### WHAT YOU HAVE TO DO
Could you find every line in the records below that contains the word "block" and copy it?

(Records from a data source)
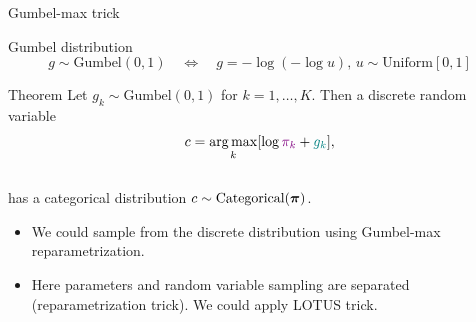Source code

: \begin{frame}{Gumbel-max trick}
	\begin{block}{Gumbel distribution}		
		\vspace{-0.5cm}
		\[
			g \sim \text{Gumbel}(0, 1) \quad \Leftrightarrow \quad g = - \log (- \log u), \, u \sim \text{Uniform}[0, 1]
		\]
		\vspace{-0.8cm}
	\end{block}
	\begin{block}{Theorem}
		Let $g_k \sim \text{Gumbel}(0, 1)$ for $k = 1, \dots, K$. Then a discrete random variable
		\[
			c = \operatorname*{arg\,max}_k [\log {\color{violet}\pi_k} + {\color{teal}g_k}],
		\]
		\vspace{-0.4cm} \\
		has a categorical distribution $c \sim \text{Categorical}(\boldsymbol{\pi})$.
	\end{block}
	\begin{itemize}
		\item We could sample from the discrete distribution using Gumbel-max reparametrization.
		\item Here {\color{violet}parameters} and {\color{teal}random variable sampling} are separated (reparametrization trick). We could apply LOTUS trick.
	\end{itemize}

\end{frame}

### WRITTEN ANSWER
	\begin{block}{Gumbel distribution}		
	\end{block}
	\begin{block}{Theorem}
	\end{block}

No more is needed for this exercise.